[Plain-text document sources]
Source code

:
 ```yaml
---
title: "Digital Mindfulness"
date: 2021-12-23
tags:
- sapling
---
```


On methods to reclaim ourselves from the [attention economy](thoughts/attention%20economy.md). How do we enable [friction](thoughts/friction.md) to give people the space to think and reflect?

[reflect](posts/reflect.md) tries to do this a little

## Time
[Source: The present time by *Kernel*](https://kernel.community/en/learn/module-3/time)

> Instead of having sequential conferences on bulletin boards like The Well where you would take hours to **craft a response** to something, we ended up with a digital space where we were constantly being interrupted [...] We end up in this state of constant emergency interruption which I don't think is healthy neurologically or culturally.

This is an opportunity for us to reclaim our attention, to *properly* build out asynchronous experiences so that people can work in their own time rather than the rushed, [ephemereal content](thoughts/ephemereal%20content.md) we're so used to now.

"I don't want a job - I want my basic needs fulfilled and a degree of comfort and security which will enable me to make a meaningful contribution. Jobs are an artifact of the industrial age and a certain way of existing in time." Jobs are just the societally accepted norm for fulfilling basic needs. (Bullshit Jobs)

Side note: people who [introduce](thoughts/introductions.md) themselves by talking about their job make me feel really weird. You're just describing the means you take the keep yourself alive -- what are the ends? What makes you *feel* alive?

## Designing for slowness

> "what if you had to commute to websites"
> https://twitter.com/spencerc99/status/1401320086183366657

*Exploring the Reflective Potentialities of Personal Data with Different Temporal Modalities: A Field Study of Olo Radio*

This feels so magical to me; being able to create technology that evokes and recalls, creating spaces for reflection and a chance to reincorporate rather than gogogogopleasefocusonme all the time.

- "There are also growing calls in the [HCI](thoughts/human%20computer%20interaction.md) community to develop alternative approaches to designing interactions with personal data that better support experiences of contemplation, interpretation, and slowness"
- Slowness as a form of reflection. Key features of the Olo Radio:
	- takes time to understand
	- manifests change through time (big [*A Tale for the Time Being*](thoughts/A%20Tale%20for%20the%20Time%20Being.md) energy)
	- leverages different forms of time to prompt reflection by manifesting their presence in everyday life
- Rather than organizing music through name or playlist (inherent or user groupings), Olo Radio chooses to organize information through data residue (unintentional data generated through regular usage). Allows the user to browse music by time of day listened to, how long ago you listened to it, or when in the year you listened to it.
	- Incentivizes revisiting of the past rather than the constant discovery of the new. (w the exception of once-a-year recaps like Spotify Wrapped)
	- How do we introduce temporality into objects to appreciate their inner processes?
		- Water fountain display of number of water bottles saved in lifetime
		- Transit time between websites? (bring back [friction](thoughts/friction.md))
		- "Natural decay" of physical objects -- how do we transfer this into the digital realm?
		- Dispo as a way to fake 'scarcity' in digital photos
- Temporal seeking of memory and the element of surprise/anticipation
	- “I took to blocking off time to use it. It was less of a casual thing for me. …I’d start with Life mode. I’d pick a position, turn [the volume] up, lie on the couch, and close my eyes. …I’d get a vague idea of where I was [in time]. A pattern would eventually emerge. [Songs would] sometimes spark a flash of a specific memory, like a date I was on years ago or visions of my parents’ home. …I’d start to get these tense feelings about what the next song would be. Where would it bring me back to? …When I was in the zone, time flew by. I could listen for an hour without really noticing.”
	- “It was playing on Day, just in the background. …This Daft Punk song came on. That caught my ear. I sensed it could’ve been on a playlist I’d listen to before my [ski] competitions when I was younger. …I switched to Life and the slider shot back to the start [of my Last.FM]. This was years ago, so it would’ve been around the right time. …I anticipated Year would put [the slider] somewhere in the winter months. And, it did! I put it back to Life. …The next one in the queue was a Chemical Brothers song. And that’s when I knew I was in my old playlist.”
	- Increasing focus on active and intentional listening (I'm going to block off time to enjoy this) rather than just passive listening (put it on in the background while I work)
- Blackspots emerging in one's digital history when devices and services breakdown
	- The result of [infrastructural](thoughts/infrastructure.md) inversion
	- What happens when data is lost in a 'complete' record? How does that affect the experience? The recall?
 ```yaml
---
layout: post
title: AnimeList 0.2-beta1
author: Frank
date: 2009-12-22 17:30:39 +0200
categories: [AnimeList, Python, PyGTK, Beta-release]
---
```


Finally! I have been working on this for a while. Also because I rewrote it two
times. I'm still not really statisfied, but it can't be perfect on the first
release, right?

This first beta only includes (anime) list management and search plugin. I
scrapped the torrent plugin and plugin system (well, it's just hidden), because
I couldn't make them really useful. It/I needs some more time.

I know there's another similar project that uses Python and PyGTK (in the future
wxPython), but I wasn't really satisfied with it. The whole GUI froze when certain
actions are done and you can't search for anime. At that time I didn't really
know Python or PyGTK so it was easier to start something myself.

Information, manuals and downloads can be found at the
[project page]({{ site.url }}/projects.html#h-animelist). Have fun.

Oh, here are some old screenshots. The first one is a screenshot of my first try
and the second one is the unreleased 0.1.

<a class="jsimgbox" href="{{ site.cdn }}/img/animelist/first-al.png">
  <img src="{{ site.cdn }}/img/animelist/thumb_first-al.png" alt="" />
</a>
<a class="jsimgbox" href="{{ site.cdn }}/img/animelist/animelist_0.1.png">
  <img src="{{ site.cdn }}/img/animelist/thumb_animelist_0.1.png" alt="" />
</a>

### What you are asked to do
The reply is to be an exact repeat of the records above.

### Result
Source code

:
 ```yaml
---
title: "Digital Mindfulness"
date: 2021-12-23
tags:
- sapling
---
```


On methods to reclaim ourselves from the [attention economy](thoughts/attention%20economy.md). How do we enable [friction](thoughts/friction.md) to give people the space to think and reflect?

[reflect](posts/reflect.md) tries to do this a little

## Time
[Source: The present time by *Kernel*](https://kernel.community/en/learn/module-3/time)

> Instead of having sequential conferences on bulletin boards like The Well where you would take hours to **craft a response** to something, we ended up with a digital space where we were constantly being interrupted [...] We end up in this state of constant emergency interruption which I don't think is healthy neurologically or culturally.

This is an opportunity for us to reclaim our attention, to *properly* build out asynchronous experiences so that people can work in their own time rather than the rushed, [ephemereal content](thoughts/ephemereal%20content.md) we're so used to now.

"I don't want a job - I want my basic needs fulfilled and a degree of comfort and security which will enable me to make a meaningful contribution. Jobs are an artifact of the industrial age and a certain way of existing in time." Jobs are just the societally accepted norm for fulfilling basic needs. (Bullshit Jobs)

Side note: people who [introduce](thoughts/introductions.md) themselves by talking about their job make me feel really weird. You're just describing the means you take the keep yourself alive -- what are the ends? What makes you *feel* alive?

## Designing for slowness

> "what if you had to commute to websites"
> https://twitter.com/spencerc99/status/1401320086183366657

*Exploring the Reflective Potentialities of Personal Data with Different Temporal Modalities: A Field Study of Olo Radio*

This feels so magical to me; being able to create technology that evokes and recalls, creating spaces for reflection and a chance to reincorporate rather than gogogogopleasefocusonme all the time.

- "There are also growing calls in the [HCI](thoughts/human%20computer%20interaction.md) community to develop alternative approaches to designing interactions with personal data that better support experiences of contemplation, interpretation, and slowness"
- Slowness as a form of reflection. Key features of the Olo Radio:
	- takes time to understand
	- manifests change through time (big [*A Tale for the Time Being*](thoughts/A%20Tale%20for%20the%20Time%20Being.md) energy)
	- leverages different forms of time to prompt reflection by manifesting their presence in everyday life
- Rather than organizing music through name or playlist (inherent or user groupings), Olo Radio chooses to organize information through data residue (unintentional data generated through regular usage). Allows the user to browse music by time of day listened to, how long ago you listened to it, or when in the year you listened to it.
	- Incentivizes revisiting of the past rather than the constant discovery of the new. (w the exception of once-a-year recaps like Spotify Wrapped)
	- How do we introduce temporality into objects to appreciate their inner processes?
		- Water fountain display of number of water bottles saved in lifetime
		- Transit time between websites? (bring back [friction](thoughts/friction.md))
		- "Natural decay" of physical objects -- how do we transfer this into the digital realm?
		- Dispo as a way to fake 'scarcity' in digital photos
- Temporal seeking of memory and the element of surprise/anticipation
	- “I took to blocking off time to use it. It was less of a casual thing for me. …I’d start with Life mode. I’d pick a position, turn [the volume] up, lie on the couch, and close my eyes. …I’d get a vague idea of where I was [in time]. A pattern would eventually emerge. [Songs would] sometimes spark a flash of a specific memory, like a date I was on years ago or visions of my parents’ home. …I’d start to get these tense feelings about what the next song would be. Where would it bring me back to? …When I was in the zone, time flew by. I could listen for an hour without really noticing.”
	- “It was playing on Day, just in the background. …This Daft Punk song came on. That caught my ear. I sensed it could’ve been on a playlist I’d listen to before my [ski] competitions when I was younger. …I switched to Life and the slider shot back to the start [of my Last.FM]. This was years ago, so it would’ve been around the right time. …I anticipated Year would put [the slider] somewhere in the winter months. And, it did! I put it back to Life. …The next one in the queue was a Chemical Brothers song. And that’s when I knew I was in my old playlist.”
	- Increasing focus on active and intentional listening (I'm going to block off time to enjoy this) rather than just passive listening (put it on in the background while I work)
- Blackspots emerging in one's digital history when devices and services breakdown
	- The result of [infrastructural](thoughts/infrastructure.md) inversion
	- What happens when data is lost in a 'complete' record? How does that affect the experience? The recall?
 ```yaml
---
layout: post
title: AnimeList 0.2-beta1
author: Frank
date: 2009-12-22 17:30:39 +0200
categories: [AnimeList, Python, PyGTK, Beta-release]
---
```


Finally! I have been working on this for a while. Also because I rewrote it two
times. I'm still not really statisfied, but it can't be perfect on the first
release, right?

This first beta only includes (anime) list management and search plugin. I
scrapped the torrent plugin and plugin system (well, it's just hidden), because
I couldn't make them really useful. It/I needs some more time.

I know there's another similar project that uses Python and PyGTK (in the future
wxPython), but I wasn't really satisfied with it. The whole GUI froze when certain
actions are done and you can't search for anime. At that time I didn't really
know Python or PyGTK so it was easier to start something myself.

Information, manuals and downloads can be found at the
[project page]({{ site.url }}/projects.html#h-animelist). Have fun.

Oh, here are some old screenshots. The first one is a screenshot of my first try
and the second one is the unreleased 0.1.

<a class="jsimgbox" href="{{ site.cdn }}/img/animelist/first-al.png">
  <img src="{{ site.cdn }}/img/animelist/thumb_first-al.png" alt="" />
</a>
<a class="jsimgbox" href="{{ site.cdn }}/img/animelist/animelist_0.1.png">
  <img src="{{ site.cdn }}/img/animelist/thumb_animelist_0.1.png" alt="" />
</a>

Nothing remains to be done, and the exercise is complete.